▸ **Information provided**:
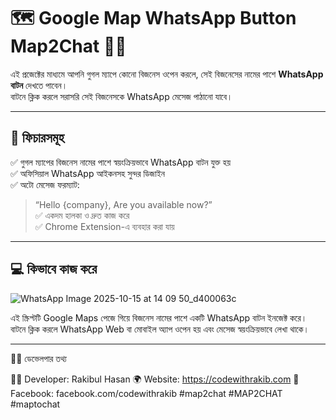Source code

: # 🗺️ Google Map WhatsApp Button  Map2Chat 🔗💬  

এই প্রজেক্টের মাধ্যমে আপনি গুগল ম্যাপে কোনো বিজনেস ওপেন করলে, সেই বিজনেসের নামের পাশে **WhatsApp বাটন** দেখতে পাবেন।  
বাটনে ক্লিক করলে সরাসরি সেই বিজনেসকে WhatsApp মেসেজ পাঠানো যাবে।

---

## 🚀 ফিচারসমূহ

✅ গুগল ম্যাপের বিজনেস নামের পাশে স্বয়ংক্রিয়ভাবে WhatsApp বাটন যুক্ত হয়  
✅ অফিসিয়াল WhatsApp আইকনসহ সুন্দর ডিজাইন  
✅ অটো মেসেজ ফরম্যাট:  
> “Hello {company}, Are you available now?”  
✅ একদম হালকা ও দ্রুত কাজ করে  
✅ Chrome Extension-এ ব্যবহার করা যায়  

---

## 💻 কিভাবে কাজ করে
![WhatsApp Image 2025-10-15 at 14 09 50_d400063c](https://github.com/user-attachments/assets/2f929d40-5766-4db3-b325-d76259a3f471)

এই স্ক্রিপ্টটি Google Maps পেজে গিয়ে বিজনেস নামের পাশে একটি WhatsApp বাটন ইনজেক্ট করে।  
বাটনে ক্লিক করলে WhatsApp Web বা মোবাইল অ্যাপ ওপেন হয় এবং মেসেজ স্বয়ংক্রিয়ভাবে লেখা থাকে।

---
🧑‍💻 ডেভেলপার তথ্য

👨‍💻 Developer: Rakibul Hasan
🌍 Website: https://codewithrakib.com
💬 Facebook: facebook.com/codewithrakib
#map2chat #MAP2CHAT #maptochat 

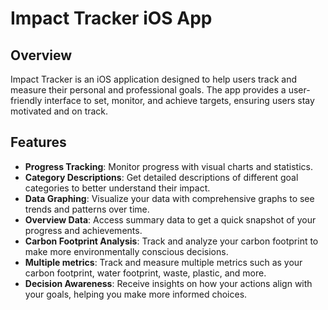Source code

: # Impact Tracker iOS App

## Overview
Impact Tracker is an iOS application designed to help users track and measure their personal and professional goals. The app provides a user-friendly interface to set, monitor, and achieve targets, ensuring users stay motivated and on track.

## Features
- **Progress Tracking**: Monitor progress with visual charts and statistics.
- **Category Descriptions**: Get detailed descriptions of different goal categories to better understand their impact.
- **Data Graphing**: Visualize your data with comprehensive graphs to see trends and patterns over time.
- **Overview Data**: Access summary data to get a quick snapshot of your progress and achievements.
- **Carbon Footprint Analysis**: Track and analyze your carbon footprint to make more environmentally conscious decisions.
- **Multiple metrics**: Track and measure multiple metrics such as your carbon footprint, water footprint, waste, plastic, and more.
- **Decision Awareness**: Receive insights on how your actions align with your goals, helping you make more informed choices.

▸ **Your assignment**: From the line containing "# 🗺️ Google" down to the line containing "এই স্ক্রিপ্টটি Google" in the material above, reproduce every line exactly, including the two end lines.

▸ **Exercise answer**:
: # 🗺️ Google Map WhatsApp Button  Map2Chat 🔗💬  

এই প্রজেক্টের মাধ্যমে আপনি গুগল ম্যাপে কোনো বিজনেস ওপেন করলে, সেই বিজনেসের নামের পাশে **WhatsApp বাটন** দেখতে পাবেন।  
বাটনে ক্লিক করলে সরাসরি সেই বিজনেসকে WhatsApp মেসেজ পাঠানো যাবে।

---

## 🚀 ফিচারসমূহ

✅ গুগল ম্যাপের বিজনেস নামের পাশে স্বয়ংক্রিয়ভাবে WhatsApp বাটন যুক্ত হয়  
✅ অফিসিয়াল WhatsApp আইকনসহ সুন্দর ডিজাইন  
✅ অটো মেসেজ ফরম্যাট:  
> “Hello {company}, Are you available now?”  
✅ একদম হালকা ও দ্রুত কাজ করে  
✅ Chrome Extension-এ ব্যবহার করা যায়  

---

## 💻 কিভাবে কাজ করে
![WhatsApp Image 2025-10-15 at 14 09 50_d400063c](https://github.com/user-attachments/assets/2f929d40-5766-4db3-b325-d76259a3f471)

এই স্ক্রিপ্টটি Google Maps পেজে গিয়ে বিজনেস নামের পাশে একটি WhatsApp বাটন ইনজেক্ট করে।  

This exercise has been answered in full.